Top of Extracted records

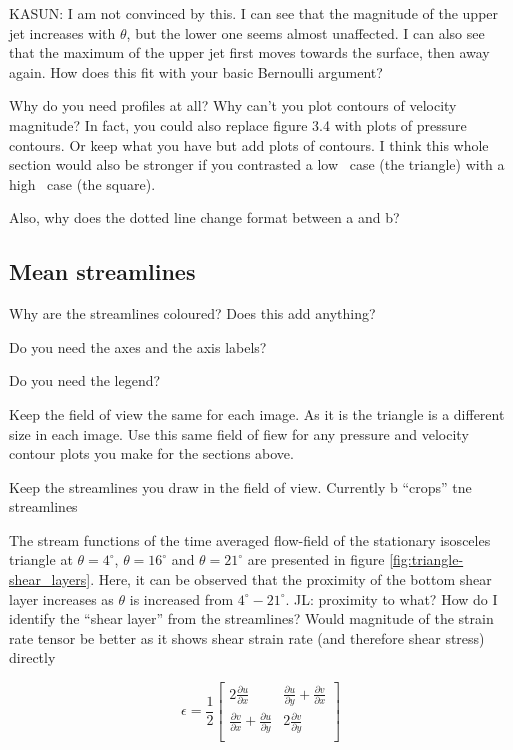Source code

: KASUN: I am not convinced by this. I can see that the magnitude of the upper jet increases with $\theta$, but the lower one seems almost unaffected. I can also see that the maximum of the upper jet first moves towards the surface, then away again. How does this fit with your basic Bernoulli argument?

Why do you need profiles at all? Why can't you plot contours of velocity magnitude? In fact, you could also replace figure 3.4 with plots of pressure contours. Or keep what you have but add plots of contours. I think this whole section would also be stronger if you contrasted a low \ratio\ case (the triangle) with a high \ratio\ case (the square).

Also, why does the dotted line change format between a and b?


\subsection{Mean streamlines}



Why are the streamlines coloured? Does this add anything?

Do you need the axes and the axis labels?

Do you need the legend?

Keep the field of view the same for each image. As it is the triangle
is a different size in each image. Use this same field of fiew for any pressure and velocity contour plots you make for the sections above.

Keep the streamlines you draw in the field of view. Currently b ``crops'' tne streamlines

The stream functions of the time averaged flow-field of the stationary isosceles triangle at  $\theta=4^{\circ}$, $\theta=16^{\circ}$ and $\theta=21^{\circ}$ are presented in figure \ref{fig:triangle-shear_layers}. Here, it can be observed that the proximity of the bottom shear layer increases as $\theta$ is increased from $4^{\circ}-21^{\circ}$. JL: proximity to what? How do I identify the ``shear layer'' from the streamlines? Would magnitude of the strain rate tensor be better as it shows shear strain rate (and therefore shear stress) directly

\begin{equation}
\epsilon = \frac{1}{2}
\begin{bmatrix}
  2\frac{\partial u}{\partial x} & \frac{\partial u}{\partial y} + \frac{\partial v}{\partial x} \\
  \frac{\partial v}{\partial x} + \frac{\partial u}{\partial y} & 2\frac{\partial v}{\partial y} \\
\end{bmatrix}
\end{equation}

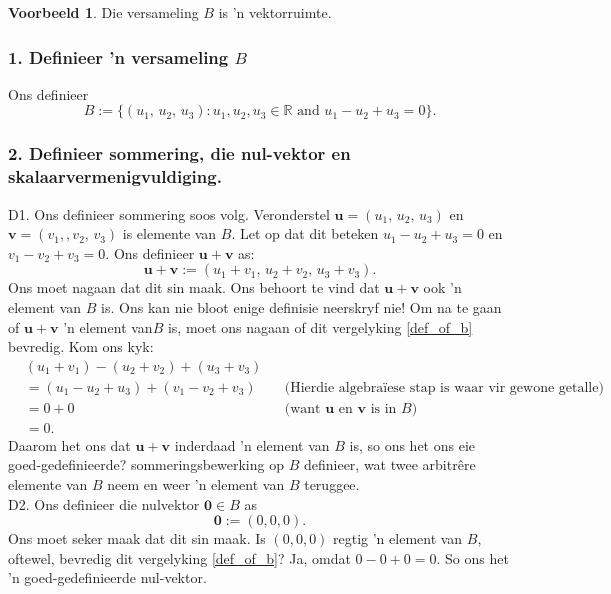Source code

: \documentclass[a4paper,11pt]{book}
\theoremstyle{definition}
\newtheorem{example_environment}{Voorbeeld}[chapter]
\newcommand{\be}{\begin{equation}}
\newcommand{\ee}{\end{equation}}
\newcommand{\ve}[1]{\mathbf{#1}}
\newenvironment{example}
	{
		\begin{oframed}
		\begin{example_environment}
	}
	{
		\end{example_environment}
		\end{oframed}
	}
\begin{document}
\begin{example} Die versameling $B$ is 'n vektorruimte.
	\subsubsection{1. Definieer 'n versameling $B$}
	Ons definieer
	\be \label{def_of_b}
	B := \{ (u_1, \, u_2, \, u_3) : u_1, u_2, u_3 \in \mathbb{R} \mbox{ and
	} u_1 - u_2 + u_3 = 0\} .
	\ee

	\subsubsection{2. Definieer sommering, die nul-vektor en
	skalaarvermenigvuldiging.}
	D1. Ons definieer sommering soos volg. Veronderstel $\ve{u} = (u_1, \,
	u_2, \, u_3)$ en $\ve{v} = (v_1, , v_2, \, v_3)$ is elemente van $B$.
	Let op dat dit beteken $u_1 - u_2 + u_3 = 0$ en $v_1 - v_2 + v_3 = 0$.
	Ons definieer $\ve{u} + \ve{v}$ as:
	\be \label{def_add_in_B}
	\ve{u} + \ve{v} := (u_1 + v_1, \, u_2 + v_2, \, u_3 + v_3).
	\ee
	Ons moet nagaan dat dit sin maak. Ons behoort te vind dat $\ve{u} +
	\ve{v}$ ook 'n element van $B$ is. Ons kan nie bloot enige definisie
	neerskryf nie! Om na te gaan of $\ve{u} + \ve{v}$ 'n element van$B$ is,
	moet ons nagaan of dit vergelyking \eqref{def_of_b} bevredig. Kom ons
	kyk:
	\begin{align*}
		&(u_1 + v_1) - (u_2 + v_2) + (u_3 + v_3) \\
		&= (u_1 - u_2 + u_3) + (v_1 - v_2 + v_3) && \mbox{(Hierdie
		algebra{\"i}ese
		stap is waar vir gewone getalle)} \\
		&= 0 + 0 && \mbox{(want $\ve{u}$ en $\ve{v}$ is in $B$)} \\
		&= 0.
	\end{align*}
	Daarom het ons dat $\ve{u} + \ve{v}$ inderdaad 'n element van $B$ is,
	so ons het ons eie goed-gedefinieerde? sommeringsbewerking op $B$
	definieer, wat twee arbitr{\^e}re elemente van $B$ neem en weer 'n
	element van $B$ teruggee. \\

	\noindent D2. Ons definieer die nulvektor $\ve{0} \in B$ as
	\be \label{zero_vec_in_B}
	\ve{0} := (0, 0, 0).
	\ee
	Ons moet seker maak dat dit sin maak. Is $(0,0,0)$ regtig 'n element
	van $B$, oftewel, bevredig dit vergelyking \eqref{def_of_b}? Ja, omdat
	$0 - 0 + 0 = 0$. So ons het 'n goed-gedefinieerde nul-vektor. \\


\end{example}
\end{document}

Bottom of Extracted records

Task item
Pull out every line above that holds the word "need".

Response below
Why do you need profiles at all? Why can't you plot contours of velocity magnitude? In fact, you could also replace figure 3.4 with plots of pressure contours. Or keep what you have but add plots of contours. I think this whole section would also be stronger if you contrasted a low \ratio\ case (the triangle) with a high \ratio\ case (the square).
Do you need the axes and the axis labels?
Do you need the legend?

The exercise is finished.